Brie shares that she recently read a book that uses the phrases expert leader (the person in the room that people look to because they have the expertise) and spanning leader (someone who is an asset because of their overarching understanding of the business).
She acknowledges that it takes time and effort to relinquish control to others but that it’s an important step for those looking to advance their careers.
Tips for Gaining Visibility Within Your Company
The interviewer also asks Brie how she made herself visible and a viable candidate for taking on added responsibilities and new roles. Brie begins her answer by noting that it’s common for product experts to fear that their expertise will, ironically, keep them from advancing since that means the company will no longer have them as their “go-to” technical person.
To keep from being pigeonholed, she recommends taking action to get involved in other areas. She gives the example of solution consultants getting a seat at the table regarding developing the product roadmap. You’ve got to make yourself the “connective tissue” across your organization, Brie says.
What Makes an Incredible Leader?
Next, Brie is asked about what makes someone a good leader, what advice she has for first-time leaders, and how long-time leaders can energize their leadership style. She laughs about the cliches that come to mind but says they’re true. You’ve got to surround yourself with the right people, empower your people to do their best work, and be willing to offer praise but also have tough conversations, for example.
The last of these is the most difficult for her. But she says the ability to offer constructive criticism is essential and something every aspiring leader must learn.
As for things seasoned leaders can do to inspire their teams, Brie acknowledges that’s a significant challenge. However, she mentions employee engagement surveys as a way to determine what’s important to the people you’re leading.
She also explains a few frameworks like EOS (entrepreneurial operating system) and GWC (get it, want it, capacity to do it) that leaders can use to run their business and understand their employees.
The Importance of Mentorship
In another part of the conversation, the interviewer asks Brie about mentorship—the role it’s played in her career, how to find a mentor, etc. She says that it starts with determining whether the person and company you work for value you and the contribution you make.

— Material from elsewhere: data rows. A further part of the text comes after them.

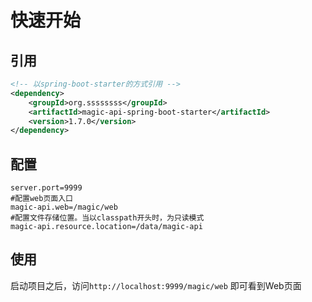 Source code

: # 快速开始


## 引用
```xml
<!-- 以spring-boot-starter的方式引用 -->
<dependency>
	<groupId>org.ssssssss</groupId>
	<artifactId>magic-api-spring-boot-starter</artifactId>
    <version>1.7.0</version>
</dependency>
```

## 配置
```properties
server.port=9999
#配置web页面入口
magic-api.web=/magic/web
#配置文件存储位置。当以classpath开头时，为只读模式
magic-api.resource.location=/data/magic-api
```
## 使用
启动项目之后，访问`http://localhost:9999/magic/web` 即可看到Web页面
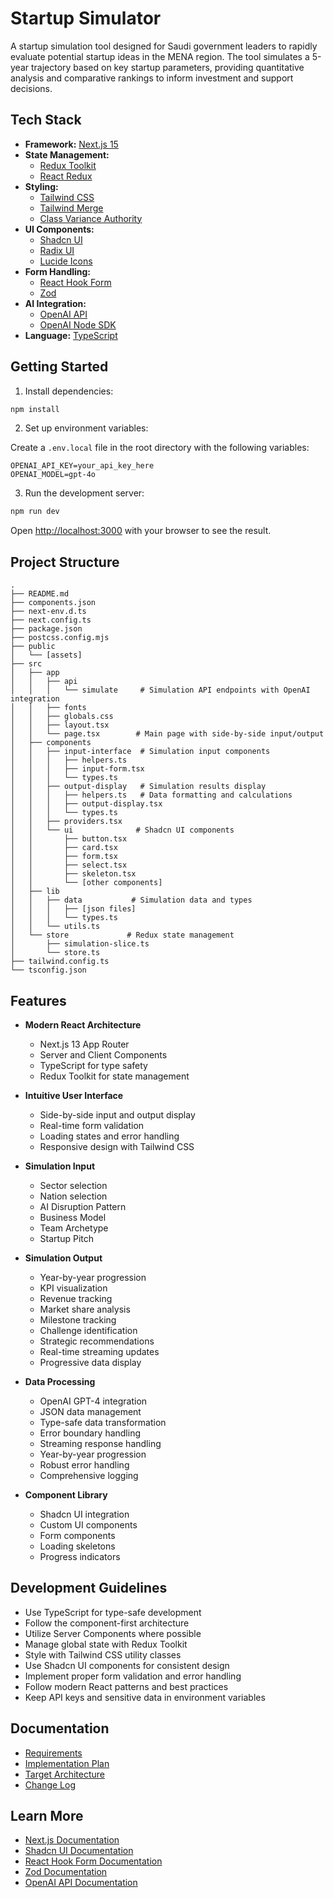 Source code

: # Startup Simulator

A startup simulation tool designed for Saudi government leaders to rapidly evaluate potential startup ideas in the MENA region. The tool simulates a 5-year trajectory based on key startup parameters, providing quantitative analysis and comparative rankings to inform investment and support decisions.

## Tech Stack

- **Framework:** [Next.js 15](https://nextjs.org)
- **State Management:**
  - [Redux Toolkit](https://redux-toolkit.js.org)
  - [React Redux](https://react-redux.js.org)
- **Styling:** 
  - [Tailwind CSS](https://tailwindcss.com)
  - [Tailwind Merge](https://github.com/dcastil/tailwind-merge)
  - [Class Variance Authority](https://cva.style/docs)
- **UI Components:**
  - [Shadcn UI](https://ui.shadcn.com)
  - [Radix UI](https://www.radix-ui.com)
  - [Lucide Icons](https://lucide.dev)
- **Form Handling:**
  - [React Hook Form](https://react-hook-form.com)
  - [Zod](https://zod.dev)
- **AI Integration:**
  - [OpenAI API](https://platform.openai.com)
  - [OpenAI Node SDK](https://github.com/openai/openai-node)
- **Language:** [TypeScript](https://www.typescriptlang.org)

## Getting Started

1. Install dependencies:

```bash
npm install
```

2. Set up environment variables:

Create a `.env.local` file in the root directory with the following variables:

```env
OPENAI_API_KEY=your_api_key_here
OPENAI_MODEL=gpt-4o
```

3. Run the development server:

```bash
npm run dev
```

Open [http://localhost:3000](http://localhost:3000) with your browser to see the result.

## Project Structure

```
.
├── README.md
├── components.json
├── next-env.d.ts
├── next.config.ts
├── package.json
├── postcss.config.mjs
├── public
│   └── [assets]
├── src
│   ├── app
│   │   ├── api
│   │   │   └── simulate     # Simulation API endpoints with OpenAI integration
│   │   ├── fonts
│   │   ├── globals.css
│   │   ├── layout.tsx
│   │   └── page.tsx        # Main page with side-by-side input/output
│   ├── components
│   │   ├── input-interface  # Simulation input components
│   │   │   ├── helpers.ts
│   │   │   ├── input-form.tsx
│   │   │   └── types.ts
│   │   ├── output-display   # Simulation results display
│   │   │   ├── helpers.ts   # Data formatting and calculations
│   │   │   ├── output-display.tsx
│   │   │   └── types.ts
│   │   ├── providers.tsx
│   │   └── ui              # Shadcn UI components
│   │       ├── button.tsx
│   │       ├── card.tsx
│   │       ├── form.tsx
│   │       ├── select.tsx
│   │       ├── skeleton.tsx
│   │       └── [other components]
│   ├── lib
│   │   ├── data           # Simulation data and types
│   │   │   ├── [json files]
│   │   │   └── types.ts
│   │   └── utils.ts
│   └── store             # Redux state management
│       ├── simulation-slice.ts
│       └── store.ts
├── tailwind.config.ts
└── tsconfig.json
```

## Features

- **Modern React Architecture**
  - Next.js 13 App Router
  - Server and Client Components
  - TypeScript for type safety
  - Redux Toolkit for state management

- **Intuitive User Interface**
  - Side-by-side input and output display
  - Real-time form validation
  - Loading states and error handling
  - Responsive design with Tailwind CSS

- **Simulation Input**
  - Sector selection
  - Nation selection
  - AI Disruption Pattern
  - Business Model
  - Team Archetype
  - Startup Pitch

- **Simulation Output**
  - Year-by-year progression
  - KPI visualization
  - Revenue tracking
  - Market share analysis
  - Milestone tracking
  - Challenge identification
  - Strategic recommendations
  - Real-time streaming updates
  - Progressive data display

- **Data Processing**
  - OpenAI GPT-4 integration
  - JSON data management
  - Type-safe data transformation
  - Error boundary handling
  - Streaming response handling
  - Year-by-year progression
  - Robust error handling
  - Comprehensive logging

- **Component Library**
  - Shadcn UI integration
  - Custom UI components
  - Form components
  - Loading skeletons
  - Progress indicators

## Development Guidelines

- Use TypeScript for type-safe development
- Follow the component-first architecture
- Utilize Server Components where possible
- Manage global state with Redux Toolkit
- Style with Tailwind CSS utility classes
- Use Shadcn UI components for consistent design
- Implement proper form validation and error handling
- Follow modern React patterns and best practices
- Keep API keys and sensitive data in environment variables

## Documentation

- [Requirements](docs/requirements.md)
- [Implementation Plan](docs/implementation-plan.md)
- [Target Architecture](docs/target-architecture.md)
- [Change Log](docs/change-log.md)

## Learn More

- [Next.js Documentation](https://nextjs.org/docs)
- [Shadcn UI Documentation](https://ui.shadcn.com)
- [React Hook Form Documentation](https://react-hook-form.com/docs)
- [Zod Documentation](https://zod.dev)
- [OpenAI API Documentation](https://platform.openai.com/docs)
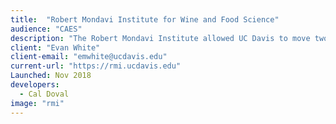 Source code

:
 ```yaml
---
title:  "Robert Mondavi Institute for Wine and Food Science"
audience: "CAES"
description: "The Robert Mondavi Institute allowed UC Davis to move two departments -- Viticulture and Enology, and Food Science and Technology -- under one roof in a new, state-of-the-art facility. These departments, recognized as the best in the world in their respective areas of scholarship, are linked with other disciplines across campus to investigate the role of healthy and safe foods in our quality of life."
client: "Evan White"
client-email: "emwhite@ucdavis.edu"
current-url: "https://rmi.ucdavis.edu"
Launched: Nov 2018
developers:
  - Cal Doval
image: "rmi"
---
```

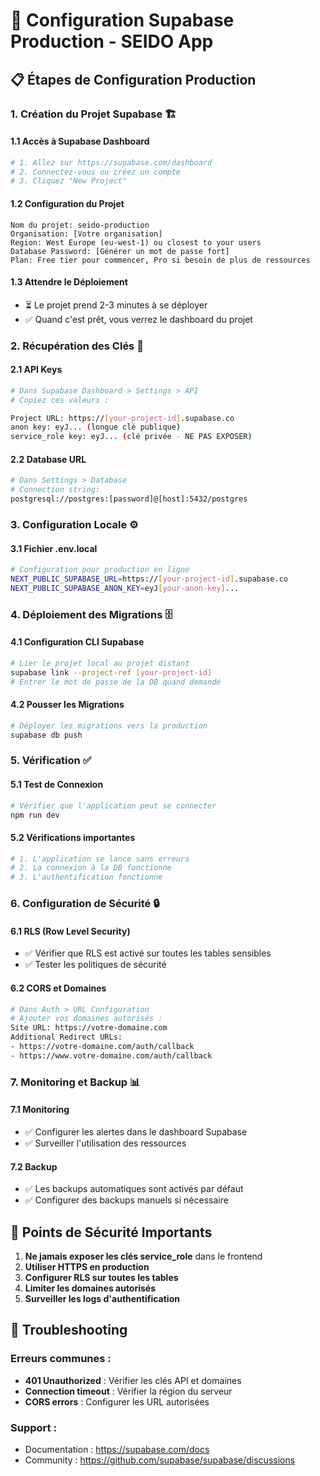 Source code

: # 🚀 Configuration Supabase Production - SEIDO App

## 📋 **Étapes de Configuration Production**

### **1. Création du Projet Supabase** 🏗️

#### **1.1 Accès à Supabase Dashboard**
```bash
# 1. Allez sur https://supabase.com/dashboard
# 2. Connectez-vous ou créez un compte
# 3. Cliquez "New Project"
```

#### **1.2 Configuration du Projet**
```
Nom du projet: seido-production
Organisation: [Votre organisation]
Region: West Europe (eu-west-1) ou closest to your users
Database Password: [Générer un mot de passe fort]
Plan: Free tier pour commencer, Pro si besoin de plus de ressources
```

#### **1.3 Attendre le Déploiement**
- ⏳ Le projet prend 2-3 minutes à se déployer
- ✅ Quand c'est prêt, vous verrez le dashboard du projet

### **2. Récupération des Clés** 🔑

#### **2.1 API Keys**
```bash
# Dans Supabase Dashboard > Settings > API
# Copiez ces valeurs :

Project URL: https://[your-project-id].supabase.co
anon key: eyJ... (longue clé publique)
service_role key: eyJ... (clé privée - NE PAS EXPOSER)
```

#### **2.2 Database URL**
```bash
# Dans Settings > Database
# Connection string:
postgresql://postgres:[password]@[host]:5432/postgres
```

### **3. Configuration Locale** ⚙️

#### **3.1 Fichier .env.local**
```bash
# Configuration pour production en ligne
NEXT_PUBLIC_SUPABASE_URL=https://[your-project-id].supabase.co
NEXT_PUBLIC_SUPABASE_ANON_KEY=eyJ[your-anon-key]...
```

### **4. Déploiement des Migrations** 🗄️

#### **4.1 Configuration CLI Supabase**
```bash
# Lier le projet local au projet distant
supabase link --project-ref [your-project-id]
# Entrer le mot de passe de la DB quand demandé
```

#### **4.2 Pousser les Migrations**
```bash
# Déployer les migrations vers la production
supabase db push
```

### **5. Vérification** ✅

#### **5.1 Test de Connexion**
```bash
# Vérifier que l'application peut se connecter
npm run dev
```

#### **5.2 Vérifications importantes**
```bash
# 1. L'application se lance sans erreurs
# 2. La connexion à la DB fonctionne
# 3. L'authentification fonctionne
```

### **6. Configuration de Sécurité** 🔒

#### **6.1 RLS (Row Level Security)**
- ✅ Vérifier que RLS est activé sur toutes les tables sensibles
- ✅ Tester les politiques de sécurité

#### **6.2 CORS et Domaines**
```bash
# Dans Auth > URL Configuration
# Ajouter vos domaines autorisés :
Site URL: https://votre-domaine.com
Additional Redirect URLs: 
- https://votre-domaine.com/auth/callback
- https://www.votre-domaine.com/auth/callback
```

### **7. Monitoring et Backup** 📊

#### **7.1 Monitoring**
- ✅ Configurer les alertes dans le dashboard Supabase
- ✅ Surveiller l'utilisation des ressources

#### **7.2 Backup**
- ✅ Les backups automatiques sont activés par défaut
- ✅ Configurer des backups manuels si nécessaire

## 🚨 **Points de Sécurité Importants**

1. **Ne jamais exposer les clés service_role** dans le frontend
2. **Utiliser HTTPS en production**
3. **Configurer RLS sur toutes les tables**
4. **Limiter les domaines autorisés**
5. **Surveiller les logs d'authentification**

## 📝 **Troubleshooting**

### Erreurs communes :
- **401 Unauthorized** : Vérifier les clés API et domaines
- **Connection timeout** : Vérifier la région du serveur
- **CORS errors** : Configurer les URL autorisées

### Support :
- Documentation : https://supabase.com/docs
- Community : https://github.com/supabase/supabase/discussions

If they don’t, she says, you should consider moving on.
But when you find a potential mentor, she points out that mentorship can be a two-way street. If you’ve got something to offer a potential mentor—a task you take off their plate or some other way you can assist them or their team—you’re more likely to establish a relationship that will benefit both of you.
Brie also points out that, in most cases, having one mentor isn’t enough. You’re wise to seek out mentor/mentee relationships with multiple people who are experts in their area.
Insightful Answers to Great Attendee Questions
The interview then moves on to Brie answering excellent questions from webinar attendees. Many of them are follow-ons to the mentorship discussion. For example, how do you find a mentor when you’re already in a somewhat senior role? And, how should you pursue finding a mentor outside your company?
Others address the challenges Brie has faced as a woman in a male-dominated industry, how she walks the line of being humble yet confident, and others.
The discussion is full of insights for any sales engineer—or anyone, really—looking to enjoy their work and advance their career! We encourage you to check it out. And if you have questions about products and services, contact us today to request an informative demo.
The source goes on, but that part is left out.